# End the coyote problem......



## Hardtop (Nov 24, 2004)

We just recovered a real clear photo from one of our trail cams of a fawn in the jaws of a coyote at our place in Perry Co. We are ready to participate in any program available to eliminate these deer killers completely. Is anyone here interested in exploring the idea of establishing a state wide, hunter funded "private" bounty program to encourage folks to go after them.....? HT


----------



## canoe carp killer (Apr 2, 2014)

I absolutely love hunting coyotes. However there is a balance and they should not be wiped out. I agree with population control
And good management. The deer population is thriving.


----------



## Mr.Good (Dec 11, 2006)

Coyotes are everywhere, even in the cities. I warn my neighbors not to leave their cats or small dogs out alone, as I saw one walking along the neighbor's fence in broad daylight right across the street on a Sunday afternoon! 

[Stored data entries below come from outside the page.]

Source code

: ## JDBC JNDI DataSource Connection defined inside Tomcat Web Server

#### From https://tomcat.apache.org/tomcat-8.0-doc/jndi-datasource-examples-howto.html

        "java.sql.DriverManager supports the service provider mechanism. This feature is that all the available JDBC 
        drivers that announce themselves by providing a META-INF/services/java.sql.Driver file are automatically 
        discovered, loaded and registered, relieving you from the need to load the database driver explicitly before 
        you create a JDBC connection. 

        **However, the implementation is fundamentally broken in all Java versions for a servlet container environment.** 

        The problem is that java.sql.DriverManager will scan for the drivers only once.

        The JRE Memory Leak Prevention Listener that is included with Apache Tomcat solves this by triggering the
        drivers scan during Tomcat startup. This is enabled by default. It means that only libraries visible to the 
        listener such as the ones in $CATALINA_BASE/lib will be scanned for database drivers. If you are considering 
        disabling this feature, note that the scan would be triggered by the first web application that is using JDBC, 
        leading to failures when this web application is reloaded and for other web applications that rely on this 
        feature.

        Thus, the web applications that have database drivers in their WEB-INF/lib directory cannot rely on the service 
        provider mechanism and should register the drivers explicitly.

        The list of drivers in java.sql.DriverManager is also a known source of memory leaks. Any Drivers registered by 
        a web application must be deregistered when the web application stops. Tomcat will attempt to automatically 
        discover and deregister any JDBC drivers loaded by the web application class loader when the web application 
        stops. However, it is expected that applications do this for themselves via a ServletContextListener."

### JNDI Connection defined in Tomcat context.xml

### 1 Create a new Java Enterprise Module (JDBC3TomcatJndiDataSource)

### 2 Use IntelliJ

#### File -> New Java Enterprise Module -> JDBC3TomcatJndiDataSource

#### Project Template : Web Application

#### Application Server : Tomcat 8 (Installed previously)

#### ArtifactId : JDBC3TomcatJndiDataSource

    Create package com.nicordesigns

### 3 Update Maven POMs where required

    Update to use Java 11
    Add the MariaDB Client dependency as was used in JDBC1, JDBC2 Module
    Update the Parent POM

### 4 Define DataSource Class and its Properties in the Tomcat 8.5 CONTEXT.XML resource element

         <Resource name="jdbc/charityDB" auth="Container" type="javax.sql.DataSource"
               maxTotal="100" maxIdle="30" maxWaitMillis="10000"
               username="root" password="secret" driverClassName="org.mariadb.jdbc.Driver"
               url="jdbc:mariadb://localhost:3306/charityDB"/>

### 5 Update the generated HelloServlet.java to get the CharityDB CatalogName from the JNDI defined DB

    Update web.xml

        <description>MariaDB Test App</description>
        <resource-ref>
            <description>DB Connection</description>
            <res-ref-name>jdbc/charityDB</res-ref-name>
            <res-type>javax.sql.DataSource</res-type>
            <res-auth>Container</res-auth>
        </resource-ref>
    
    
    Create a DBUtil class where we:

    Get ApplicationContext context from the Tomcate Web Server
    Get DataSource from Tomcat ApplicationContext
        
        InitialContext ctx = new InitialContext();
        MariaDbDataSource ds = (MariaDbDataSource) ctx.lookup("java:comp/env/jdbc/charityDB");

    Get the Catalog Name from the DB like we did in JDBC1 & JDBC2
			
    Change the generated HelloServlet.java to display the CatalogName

With the rat problems in some parts of Columbus now I wouldn't be surprised to see some moving into those areas for some snacks too.


----------



## Scorpio V (Aug 23, 2013)

Mr. Hardtop, bountys have been tried in many areas of the country. It has been proven time and time again that they are not very successful. We already have year round hunting and trapping and that is not doing very much.


----------



## CWG (May 12, 2010)

Couple of years ago, animal control shot two yotes on clevelands burke lake front airport
in medina, ive seen scat in my yard, tracks in the snow and hear them in the morning
so invasive are they already one of the most effective calls in urban areas are cat bells and stuffed cat looking decoys in the open while hunters hide in ground blinds.
bounties just dont work
99% of all hunters I know acknowledge the problem, but do not spend ONE minute trying to kill one outside their normal hunts
wicked smart, elusive i've only killed four while hunting predators in ohio
bring fur prices back up and zing, problem solved, otherwise......they are here to stay


----------



## Fish-N-Fool (Apr 12, 2004)

Impossible for hunters to make any difference.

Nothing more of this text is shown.